═══ Study material ═══

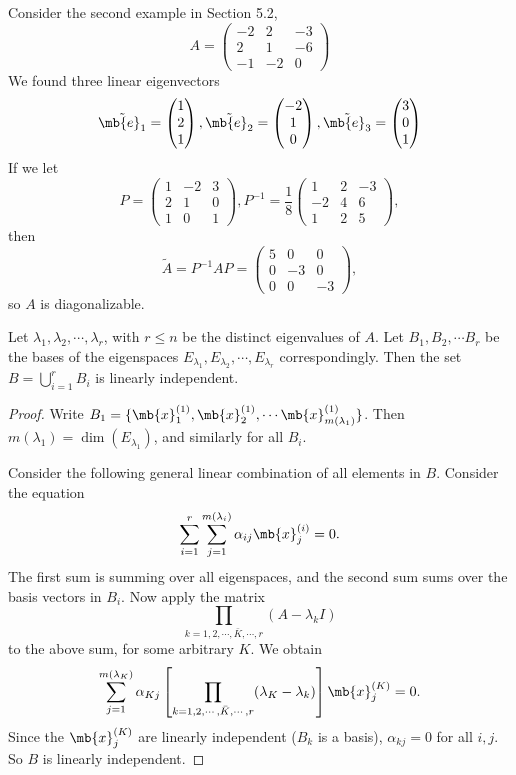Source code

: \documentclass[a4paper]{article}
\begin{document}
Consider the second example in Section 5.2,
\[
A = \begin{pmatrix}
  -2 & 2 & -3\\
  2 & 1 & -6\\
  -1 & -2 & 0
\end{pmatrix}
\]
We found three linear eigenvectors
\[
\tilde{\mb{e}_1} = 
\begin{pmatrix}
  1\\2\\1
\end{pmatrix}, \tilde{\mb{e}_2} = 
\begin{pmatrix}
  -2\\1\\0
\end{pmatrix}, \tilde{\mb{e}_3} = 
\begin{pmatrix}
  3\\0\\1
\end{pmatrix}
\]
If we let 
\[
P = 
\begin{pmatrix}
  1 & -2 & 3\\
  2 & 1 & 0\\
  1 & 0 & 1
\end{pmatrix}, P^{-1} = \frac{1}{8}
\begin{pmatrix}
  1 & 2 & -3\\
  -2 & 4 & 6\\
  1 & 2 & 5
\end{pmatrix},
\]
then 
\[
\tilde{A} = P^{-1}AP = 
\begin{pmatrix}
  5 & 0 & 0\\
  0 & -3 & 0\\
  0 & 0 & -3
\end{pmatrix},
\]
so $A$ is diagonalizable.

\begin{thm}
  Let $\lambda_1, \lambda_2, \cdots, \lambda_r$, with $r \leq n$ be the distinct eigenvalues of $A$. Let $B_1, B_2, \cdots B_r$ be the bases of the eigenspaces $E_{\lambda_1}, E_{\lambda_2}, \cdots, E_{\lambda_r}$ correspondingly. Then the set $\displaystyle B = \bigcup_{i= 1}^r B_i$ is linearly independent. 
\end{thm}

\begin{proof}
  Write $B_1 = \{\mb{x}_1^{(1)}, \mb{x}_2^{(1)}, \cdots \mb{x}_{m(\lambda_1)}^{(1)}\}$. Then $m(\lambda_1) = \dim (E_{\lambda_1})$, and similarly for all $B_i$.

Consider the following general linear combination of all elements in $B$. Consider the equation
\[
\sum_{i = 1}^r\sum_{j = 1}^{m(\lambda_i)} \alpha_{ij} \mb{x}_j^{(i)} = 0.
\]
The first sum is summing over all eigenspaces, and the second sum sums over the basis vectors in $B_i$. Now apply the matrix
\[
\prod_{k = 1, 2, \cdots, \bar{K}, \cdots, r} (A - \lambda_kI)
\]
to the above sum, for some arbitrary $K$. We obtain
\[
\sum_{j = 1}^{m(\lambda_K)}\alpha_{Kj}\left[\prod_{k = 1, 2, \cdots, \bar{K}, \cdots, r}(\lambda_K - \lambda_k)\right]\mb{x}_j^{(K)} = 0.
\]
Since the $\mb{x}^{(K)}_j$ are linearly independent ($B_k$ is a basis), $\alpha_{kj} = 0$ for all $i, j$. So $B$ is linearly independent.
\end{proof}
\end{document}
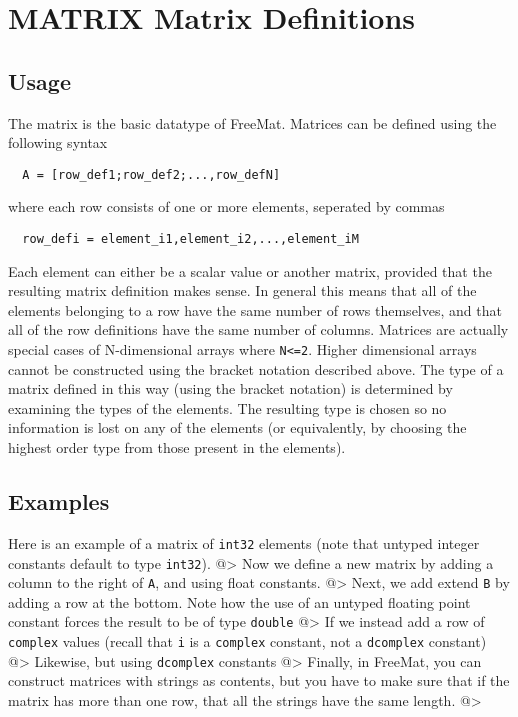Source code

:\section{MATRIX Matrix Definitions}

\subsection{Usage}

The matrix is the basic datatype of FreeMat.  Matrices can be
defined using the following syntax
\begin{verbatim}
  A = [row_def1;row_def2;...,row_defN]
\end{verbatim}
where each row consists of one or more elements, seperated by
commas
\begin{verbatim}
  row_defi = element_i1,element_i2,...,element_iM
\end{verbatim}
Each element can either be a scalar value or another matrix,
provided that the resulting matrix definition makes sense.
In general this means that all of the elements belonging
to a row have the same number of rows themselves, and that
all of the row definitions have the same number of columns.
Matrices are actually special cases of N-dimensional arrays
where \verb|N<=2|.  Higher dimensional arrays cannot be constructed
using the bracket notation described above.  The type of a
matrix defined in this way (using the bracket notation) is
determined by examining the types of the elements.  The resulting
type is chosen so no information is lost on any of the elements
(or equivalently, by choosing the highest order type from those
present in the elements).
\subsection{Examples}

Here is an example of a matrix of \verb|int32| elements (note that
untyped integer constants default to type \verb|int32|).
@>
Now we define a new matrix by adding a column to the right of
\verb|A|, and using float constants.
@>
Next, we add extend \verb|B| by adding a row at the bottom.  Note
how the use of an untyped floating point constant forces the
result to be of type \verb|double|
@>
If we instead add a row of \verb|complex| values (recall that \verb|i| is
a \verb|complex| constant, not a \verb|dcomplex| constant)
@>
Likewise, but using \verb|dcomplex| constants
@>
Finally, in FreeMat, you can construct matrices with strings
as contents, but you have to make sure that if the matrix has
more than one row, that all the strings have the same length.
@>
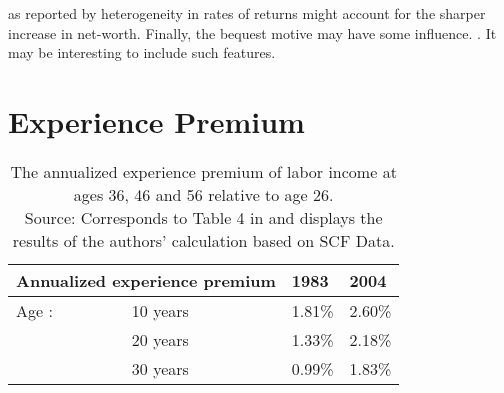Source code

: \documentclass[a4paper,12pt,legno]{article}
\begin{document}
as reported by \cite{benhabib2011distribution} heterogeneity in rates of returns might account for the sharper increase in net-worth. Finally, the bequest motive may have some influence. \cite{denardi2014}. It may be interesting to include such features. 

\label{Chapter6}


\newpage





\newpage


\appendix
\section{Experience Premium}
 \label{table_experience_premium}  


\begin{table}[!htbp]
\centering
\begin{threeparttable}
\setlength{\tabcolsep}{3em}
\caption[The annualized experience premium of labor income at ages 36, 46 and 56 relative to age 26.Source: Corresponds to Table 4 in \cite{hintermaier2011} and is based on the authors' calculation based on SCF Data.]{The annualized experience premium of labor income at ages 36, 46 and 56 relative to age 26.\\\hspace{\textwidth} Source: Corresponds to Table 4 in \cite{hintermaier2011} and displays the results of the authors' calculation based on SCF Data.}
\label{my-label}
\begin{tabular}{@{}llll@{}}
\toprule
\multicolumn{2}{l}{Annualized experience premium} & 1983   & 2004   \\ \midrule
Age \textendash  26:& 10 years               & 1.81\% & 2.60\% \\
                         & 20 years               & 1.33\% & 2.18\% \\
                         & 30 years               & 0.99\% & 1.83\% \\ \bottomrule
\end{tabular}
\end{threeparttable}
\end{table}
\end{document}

═══
═══ Study material ═══

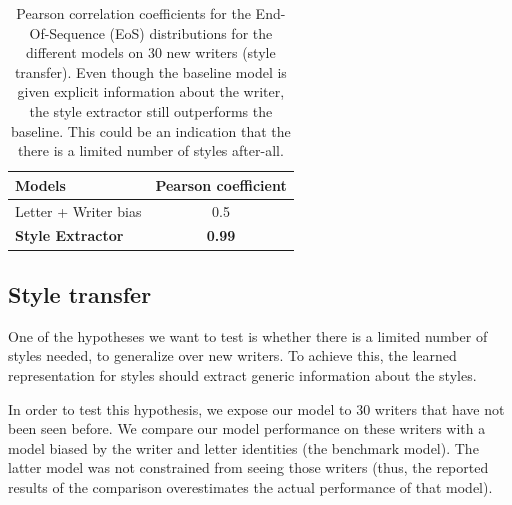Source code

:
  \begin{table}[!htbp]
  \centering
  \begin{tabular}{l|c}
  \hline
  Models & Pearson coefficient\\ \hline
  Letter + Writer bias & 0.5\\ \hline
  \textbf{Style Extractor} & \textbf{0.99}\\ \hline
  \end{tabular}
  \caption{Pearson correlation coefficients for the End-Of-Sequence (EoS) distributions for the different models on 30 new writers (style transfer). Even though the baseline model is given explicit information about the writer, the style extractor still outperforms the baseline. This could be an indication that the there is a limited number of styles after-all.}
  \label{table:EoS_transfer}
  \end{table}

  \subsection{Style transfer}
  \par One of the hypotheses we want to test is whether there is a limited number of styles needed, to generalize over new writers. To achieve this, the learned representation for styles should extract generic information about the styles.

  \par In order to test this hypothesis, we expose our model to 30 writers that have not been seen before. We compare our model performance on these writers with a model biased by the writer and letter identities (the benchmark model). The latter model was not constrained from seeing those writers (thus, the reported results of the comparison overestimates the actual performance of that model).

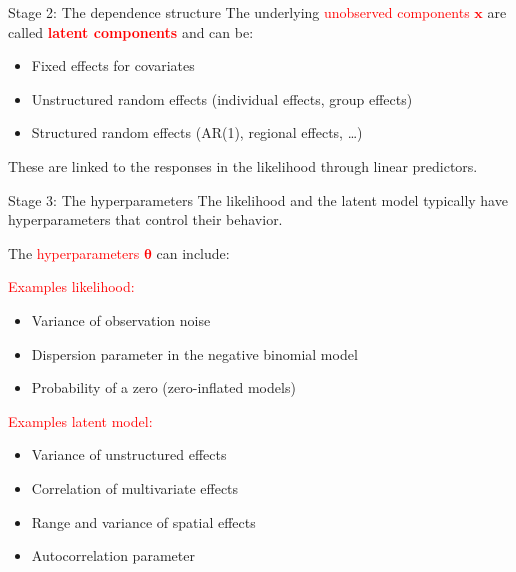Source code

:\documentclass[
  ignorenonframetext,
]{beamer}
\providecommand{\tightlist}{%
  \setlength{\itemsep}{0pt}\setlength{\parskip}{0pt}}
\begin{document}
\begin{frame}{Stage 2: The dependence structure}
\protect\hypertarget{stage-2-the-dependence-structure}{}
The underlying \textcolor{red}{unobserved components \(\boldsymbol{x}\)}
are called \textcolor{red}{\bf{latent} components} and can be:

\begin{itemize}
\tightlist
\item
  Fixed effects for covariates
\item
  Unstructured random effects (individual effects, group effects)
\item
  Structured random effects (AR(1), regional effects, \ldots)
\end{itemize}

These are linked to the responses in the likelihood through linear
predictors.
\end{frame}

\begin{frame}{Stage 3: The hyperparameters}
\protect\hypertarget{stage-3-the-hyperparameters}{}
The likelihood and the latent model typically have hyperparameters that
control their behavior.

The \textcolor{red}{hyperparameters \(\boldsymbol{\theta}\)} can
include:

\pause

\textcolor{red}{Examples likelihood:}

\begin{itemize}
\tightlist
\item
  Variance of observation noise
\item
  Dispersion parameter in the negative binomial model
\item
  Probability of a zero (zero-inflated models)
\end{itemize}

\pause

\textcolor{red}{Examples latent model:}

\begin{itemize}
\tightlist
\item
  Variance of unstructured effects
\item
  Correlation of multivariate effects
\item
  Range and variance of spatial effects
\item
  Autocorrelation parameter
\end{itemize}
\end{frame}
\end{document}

═══
═══ Study material ═══

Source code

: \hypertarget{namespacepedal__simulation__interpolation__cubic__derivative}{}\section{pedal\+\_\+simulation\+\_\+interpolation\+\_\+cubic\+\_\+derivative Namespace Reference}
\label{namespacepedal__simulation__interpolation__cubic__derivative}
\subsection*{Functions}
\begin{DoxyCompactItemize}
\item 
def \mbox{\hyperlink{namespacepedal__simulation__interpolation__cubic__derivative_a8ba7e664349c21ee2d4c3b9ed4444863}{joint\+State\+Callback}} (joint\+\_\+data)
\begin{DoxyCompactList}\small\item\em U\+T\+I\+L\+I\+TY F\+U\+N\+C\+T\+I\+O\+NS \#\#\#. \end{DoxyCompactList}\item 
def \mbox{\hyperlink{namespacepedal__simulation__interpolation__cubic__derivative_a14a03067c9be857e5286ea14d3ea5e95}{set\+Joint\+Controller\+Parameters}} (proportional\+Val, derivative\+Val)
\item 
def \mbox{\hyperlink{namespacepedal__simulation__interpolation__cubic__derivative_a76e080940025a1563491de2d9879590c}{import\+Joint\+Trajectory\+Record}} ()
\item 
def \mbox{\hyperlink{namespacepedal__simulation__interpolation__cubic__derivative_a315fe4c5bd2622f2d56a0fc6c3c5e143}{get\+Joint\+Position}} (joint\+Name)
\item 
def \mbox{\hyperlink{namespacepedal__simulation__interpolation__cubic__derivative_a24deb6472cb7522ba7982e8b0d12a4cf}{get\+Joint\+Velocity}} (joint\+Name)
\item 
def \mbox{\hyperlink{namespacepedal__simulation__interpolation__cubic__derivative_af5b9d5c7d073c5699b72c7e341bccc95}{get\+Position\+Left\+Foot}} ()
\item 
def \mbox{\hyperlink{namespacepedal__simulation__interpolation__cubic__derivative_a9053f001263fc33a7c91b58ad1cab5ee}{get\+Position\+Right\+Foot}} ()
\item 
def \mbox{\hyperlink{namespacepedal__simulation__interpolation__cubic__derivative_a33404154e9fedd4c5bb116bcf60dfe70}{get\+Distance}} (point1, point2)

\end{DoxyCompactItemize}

═══

== How to complete this task ==
Look through the entries above; find each line with the word "where" and copy it.

== Expected answer ==
where each row consists of one or more elements, seperated by
where \verb|N<=2|.  Higher dimensional arrays cannot be constructed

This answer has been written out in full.